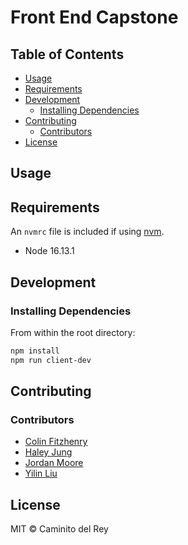 # Front End Capstone

## Table of Contents

  - [Usage](#usage)
  - [Requirements](#requirements)
  - [Development](#development)
    - [Installing Dependencies](#installing-dependencies)
  - [Contributing](#contributing)
    - [Contributors](#contributors)
  - [License](#license)

## Usage

## Requirements

An `nvmrc` file is included if using [nvm](https://github.com/creationix/nvm).

- Node 16.13.1
## Development

### Installing Dependencies

From within the root directory:

```sh
npm install
npm run client-dev
```

## Contributing

### Contributors

* [Colin Fitzhenry](https://github.com/cgf5033)
* [Haley Jung](https://github.com/haleyjung)
* [Jordan Moore](https://github.com/jordo-mordo)
* [Yilin Liu](https://github.com/yiiiiilin)

## License

MIT © Caminito del Rey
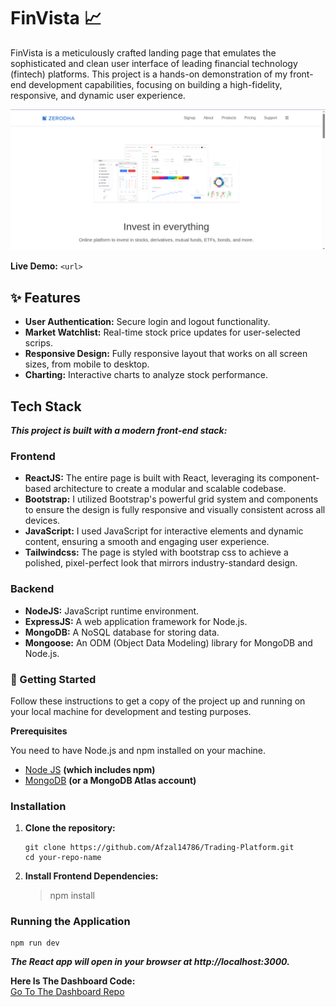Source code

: # FinVista 📈

FinVista is a meticulously crafted landing page that emulates the sophisticated and clean user interface of leading financial technology (fintech) platforms. This project is a hands-on demonstration of my front-end development capabilities, focusing on building a high-fidelity, responsive, and dynamic user experience.

![Project Banner](./public/assets/Banner_Zerodha.png)

**Live Demo:** `<url>`


## ✨ Features

-   **User Authentication:** Secure login and logout functionality.
-   **Market Watchlist:** Real-time stock price updates for user-selected scrips.
-   **Responsive Design:** Fully responsive layout that works on all screen sizes, from mobile to desktop.
-   **Charting:** Interactive charts to analyze stock performance.

## Tech Stack
___This project is built with a modern front-end stack:___  

### Frontend  
-   **ReactJS:** The entire page is built with React, leveraging its component-based architecture to create a modular and scalable codebase.  
-   **Bootstrap:** I utilized Bootstrap's powerful grid system and components to ensure the design is fully responsive and visually consistent across all devices.  
-   **JavaScript:** I used JavaScript for interactive elements and dynamic content, ensuring a smooth and engaging user experience.  
-   **Tailwindcss:** The page is styled with bootstrap css to achieve a polished, pixel-perfect look that mirrors industry-standard design. 

### Backend  
-   **NodeJS:** JavaScript runtime environment.
-   **ExpressJS:** A web application framework for Node.js.
-   **MongoDB:** A NoSQL database for storing data.
-   **Mongoose:** An ODM (Object Data Modeling) library for MongoDB and Node.js.

### 🚀 Getting Started
Follow these instructions to get a copy of the project up and running on your local machine for development and testing purposes.  

**Prerequisites**   

You need to have Node.js and npm installed on your machine.  

-   [Node JS](https://nodejs.org) **(which includes npm)**  
-   [MongoDB](https://www.mongodb.com/try/download/community) **(or a MongoDB Atlas account)**  

### Installation  

1. **Clone the repository:**

    ```
    git clone https://github.com/Afzal14786/Trading-Platform.git
    cd your-repo-name
    ```
2. **Install Frontend Dependencies:** 

    > npm install  

### Running the Application  

    npm run dev

**_The React app will open in your browser at http://localhost:3000._**  

**Here Is The Dashboard Code:**  
[Go To The Dashboard Repo](https://github.com/Afzal14786/trading-dashboard.git)
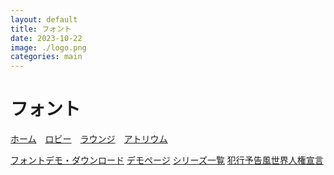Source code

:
 ```yaml
---
layout: default
title: フォント
date: 2023-10-22
image: ./logo.png
categories: main
---
```

# フォント
[ホーム](./index.html)　[ロビー](144)　[ラウンジ](159)　[アトリウム](160)

[フォントデモ・ダウンロード](18)
[デモページ](57)
[シリーズ一覧](4)
[犯行予告風世界人権宣言](41)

The task> Reproduce the listing above exactly, excluding all pictures.

Output>
 # Front End Capstone

## Table of Contents

  - [Usage](#usage)
  - [Requirements](#requirements)
  - [Development](#development)
    - [Installing Dependencies](#installing-dependencies)
  - [Contributing](#contributing)
    - [Contributors](#contributors)
  - [License](#license)

## Usage

## Requirements

An `nvmrc` file is included if using [nvm](https://github.com/creationix/nvm).

- Node 16.13.1
## Development

### Installing Dependencies

From within the root directory:

```sh
npm install
npm run client-dev
```

## Contributing

### Contributors

* [Colin Fitzhenry](https://github.com/cgf5033)
* [Haley Jung](https://github.com/haleyjung)
* [Jordan Moore](https://github.com/jordo-mordo)
* [Yilin Liu](https://github.com/yiiiiilin)

## License

MIT © Caminito del Rey
Source code

: # FinVista 📈

FinVista is a meticulously crafted landing page that emulates the sophisticated and clean user interface of leading financial technology (fintech) platforms. This project is a hands-on demonstration of my front-end development capabilities, focusing on building a high-fidelity, responsive, and dynamic user experience.

![Project Banner](./public/assets/Banner_Zerodha.png)

**Live Demo:** `<url>`


## ✨ Features

-   **User Authentication:** Secure login and logout functionality.
-   **Market Watchlist:** Real-time stock price updates for user-selected scrips.
-   **Responsive Design:** Fully responsive layout that works on all screen sizes, from mobile to desktop.
-   **Charting:** Interactive charts to analyze stock performance.

## Tech Stack
___This project is built with a modern front-end stack:___  

### Frontend  
-   **ReactJS:** The entire page is built with React, leveraging its component-based architecture to create a modular and scalable codebase.  
-   **Bootstrap:** I utilized Bootstrap's powerful grid system and components to ensure the design is fully responsive and visually consistent across all devices.  
-   **JavaScript:** I used JavaScript for interactive elements and dynamic content, ensuring a smooth and engaging user experience.  
-   **Tailwindcss:** The page is styled with bootstrap css to achieve a polished, pixel-perfect look that mirrors industry-standard design. 

### Backend  
-   **NodeJS:** JavaScript runtime environment.
-   **ExpressJS:** A web application framework for Node.js.
-   **MongoDB:** A NoSQL database for storing data.
-   **Mongoose:** An ODM (Object Data Modeling) library for MongoDB and Node.js.

### 🚀 Getting Started
Follow these instructions to get a copy of the project up and running on your local machine for development and testing purposes.  

**Prerequisites**   

You need to have Node.js and npm installed on your machine.  

-   [Node JS](https://nodejs.org) **(which includes npm)**  
-   [MongoDB](https://www.mongodb.com/try/download/community) **(or a MongoDB Atlas account)**  

### Installation  

1. **Clone the repository:**

    ```
    git clone https://github.com/Afzal14786/Trading-Platform.git
    cd your-repo-name
    ```
2. **Install Frontend Dependencies:** 

    > npm install  

### Running the Application  

    npm run dev

**_The React app will open in your browser at http://localhost:3000._**  

**Here Is The Dashboard Code:**  
[Go To The Dashboard Repo](https://github.com/Afzal14786/trading-dashboard.git)
Source code

:
 ```yaml
---
layout: default
title: フォント
date: 2023-10-22
image: ./logo.png
categories: main
---
```

# フォント
[ホーム](./index.html)　[ロビー](144)　[ラウンジ](159)　[アトリウム](160)

[フォントデモ・ダウンロード](18)
[デモページ](57)
[シリーズ一覧](4)
[犯行予告風世界人権宣言](41)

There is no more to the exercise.